Background: Jeanette Winterson (b. 1959) is a recent discovery, thanks to my incredible—now former—thesis advisor, who suggested I check out her novel The Passion. Ever anxious to please, and interested after hearing shining things from another friend who had read it, I grabbed a brand spanking new copy of the novel from Barnes & Noble as a Christmas present for myself. Now, if you know what a compulsive used-book buyer I am (I binged on the other day, in fact!), my buying a brand new book is fairly momentous. And momentous was the result: The Passion wowed me in every possible sense; the prose was like glittering velvet, the characters fleshy and whole, the plot and elements of magical realism were glittering and engrossing. It concerns an androgynous young trickster woman who becomes involved with a soldier from Napoleon’s army—the plot details themselves aren’t all that showy, but Winterson’s verve makes all the difference.

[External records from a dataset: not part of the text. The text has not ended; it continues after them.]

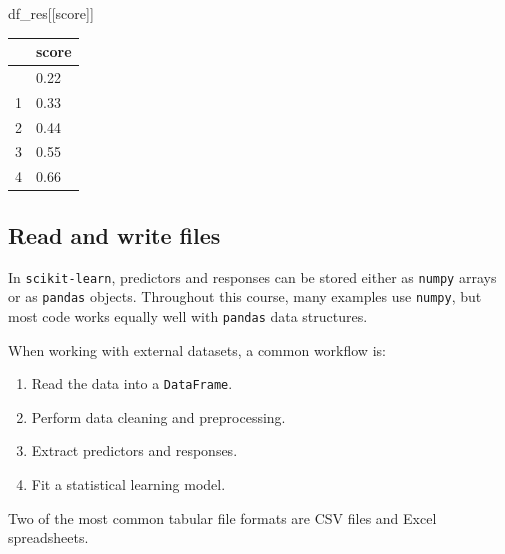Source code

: \documentclass[
  letterpaper,
  DIV=11,
  numbers=noendperiod]{scrreprt}
\newenvironment{Shaded}{\begin{snugshade}}{\end{snugshade}}
\newcommand{\NormalTok}[1]{\textcolor[rgb]{0.00,0.23,0.31}{#1}}
\newcommand{\StringTok}[1]{\textcolor[rgb]{0.13,0.47,0.30}{#1}}
\newcounter{none} %
\providecommand{\tightlist}{%
  \setlength{\itemsep}{0pt}\setlength{\parskip}{0pt}}
\theoremstyle{definition}
\theoremstyle{definition}
\theoremstyle{plain}
\theoremstyle{plain}
\theoremstyle{remark}
\begin{document}
\begin{Shaded}
\begin{Highlighting}[]
\NormalTok{df\_res[[}\StringTok{\textquotesingle{}score\textquotesingle{}}\NormalTok{]]}
\end{Highlighting}
\end{Shaded}

{\def\LTcaptype{none} %
\begin{longtable}[]{@{}ll@{}}
\toprule\noalign{}
& score \\
\midrule\noalign{}
\endhead
\bottomrule\noalign{}
\endlastfoot
0 & 0.22 \\
1 & 0.33 \\
2 & 0.44 \\
3 & 0.55 \\
4 & 0.66 \\
\end{longtable}
}

\subsection{Read and write files}\label{read-and-write-files}

In \texttt{scikit-learn}, predictors and responses can be stored either
as \texttt{numpy} arrays or as \texttt{pandas} objects. Throughout this
course, many examples use \texttt{numpy}, but most code works equally
well with \texttt{pandas} data structures.

When working with external datasets, a common workflow is:

\begin{enumerate}
\def\labelenumi{\arabic{enumi}.}
\tightlist
\item
  Read the data into a \texttt{DataFrame}.
\item
  Perform data cleaning and preprocessing.
\item
  Extract predictors and responses.
\item
  Fit a statistical learning model.
\end{enumerate}

Two of the most common tabular file formats are CSV files and Excel
spreadsheets.
\end{document}
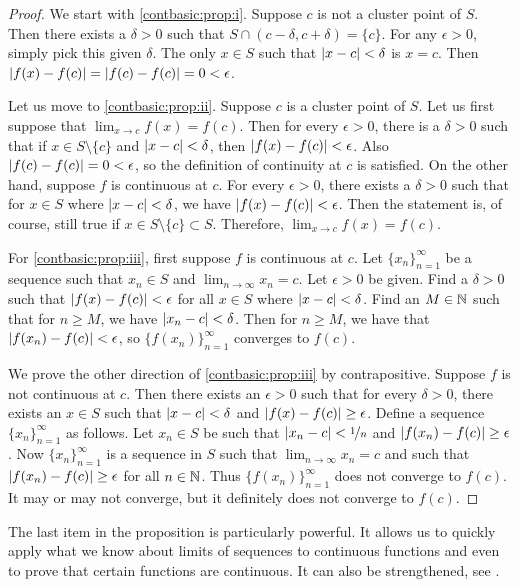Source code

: \begin{proof}
We start with \eqref{contbasic:prop:i}.  Suppose $c$ is not a cluster point of
$S$.  Then there exists a $\delta > 0$
such that $S \cap (c-\delta,c+\delta) = \{ c \}$.
For any $\epsilon > 0$, simply pick this given $\delta$.
The only $x \in S$ such that $\left\lvert {x-c} \right\rvert < \delta$ is $x=c$.  Then
$\left\lvert {f(x)-f(c)} \right\rvert = \left\lvert {f(c)-f(c)} \right\rvert = 0 < \epsilon$.

Let us move to \eqref{contbasic:prop:ii}.
Suppose $c$ is a cluster point of $S$.  Let us first suppose
that $\lim_{x\to c} f(x) = f(c)$.  Then for every $\epsilon > 0$,
there is a $\delta > 0$ such that if $x \in S \setminus \{ c \}$
and $\left\lvert {x-c} \right\rvert < \delta$, then $\left\lvert {f(x)-f(c)} \right\rvert < \epsilon$.
Also $\left\lvert {f(c)-f(c)} \right\rvert = 0 < \epsilon$, so the definition of continuity at
$c$ is satisfied.  On the other hand, suppose $f$ is continuous
at $c$.  For every $\epsilon > 0$, there exists a $\delta > 0$
such that for $x \in S$ where $\left\lvert {x-c} \right\rvert < \delta$, we have
$\left\lvert {f(x)-f(c)} \right\rvert < \epsilon$.  Then the statement is, of course, still true if
$x \in S \setminus \{ c \} \subset S$.  Therefore, $\lim_{x\to c} f(x) =
f(c)$.

For \eqref{contbasic:prop:iii}, first suppose $f$ is continuous at $c$.
Let $\{ x_n \}_{n=1}^\infty$
be a sequence such that $x_n \in S$ and $\lim_{n\to\infty} x_n = c$.  Let $\epsilon > 0$
be given.  Find a $\delta > 0$ such that $\left\lvert {f(x)-f(c)} \right\rvert < \epsilon$
for all $x \in S$ where $\left\lvert {x-c} \right\rvert < \delta$.  Find an $M \in {\mathbb{N}}$
such that for $n \geq M$, we have $\left\lvert {x_n-c} \right\rvert < \delta$.  Then for
$n \geq M$, we have that $\left\lvert {f(x_n)-f(c)} \right\rvert < \epsilon$,
so $\bigl\{ f(x_n) \bigr\}_{n=1}^\infty$
converges to $f(c)$.

We prove the other direction of \eqref{contbasic:prop:iii} by contrapositive.
Suppose $f$ is not
continuous at $c$.  Then there exists an $\epsilon > 0$
such that for every $\delta > 0$, there exists an $x \in S$
such that $\left\lvert {x-c} \right\rvert < \delta$ and $\left\lvert {f(x)-f(c)} \right\rvert \geq \epsilon$.
Define a sequence $\{ x_n \}_{n=1}^\infty$ as follows.
Let $x_n \in S$ be such that $\left\lvert {x_n-c} \right\rvert < \nicefrac{1}{n}$
and $\left\lvert {f(x_n)-f(c)} \right\rvert \geq \epsilon$.
Now $\{ x_n \}_{n=1}^\infty$ is
a sequence in $S$ such that
$\lim_{n\to\infty} x_n = c$ and such that
$\left\lvert {f(x_n)-f(c)} \right\rvert \geq \epsilon$ for all $n \in {\mathbb{N}}$.
Thus $\bigl\{ f(x_n) \bigr\}_{n=1}^\infty$
does not converge to $f(c)$.  It may or may not converge, but it definitely
does not converge to $f(c)$.  
\end{proof}

The last item in the proposition is particularly powerful.  It allows us to
quickly apply what we know about limits of sequences to continuous functions
and even to prove that certain functions are continuous.
It can also be strengthened, see .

I can’t say anything but that it was one of my favorite novels of the year thus far.

That said, I went into Oranges Are Not the Only Fruit with similarly high expectations. Keep in mind that this is a sort of fictionalized memoir about her rather unique growing pains; Winterson was on the path to become a Pentecostal missionary, raised by a truly cracked out evangelical mother, when she began to experiment and come to terms with her sexuality—which, as it turns out, leaned more towards women than towards men (or perhaps preferably, in her mother’s mind, to chastity through Christ). The ‘novel,’ in turn, follows these awkward experiences, beginning with Jeanette’s childhood in a hyper-religious community and following her up through her excommunication, so to speak, from said community (along with some interesting uses of exorcism). Winterson weaves in elements of myth, fairytales, and legends; Perceval of Arthuriana makes a few cameos, as do interesting accounts of another knight’s quest for perfection, and a young girl’s enslavement to a father-wizard. With these and biblical references so abundant, Winterson’s own history becomes inextricable from the sort of quest narratives we’re all familiar with, even if we aren’t particularly knowledgeable about evangelism or lesbian experience.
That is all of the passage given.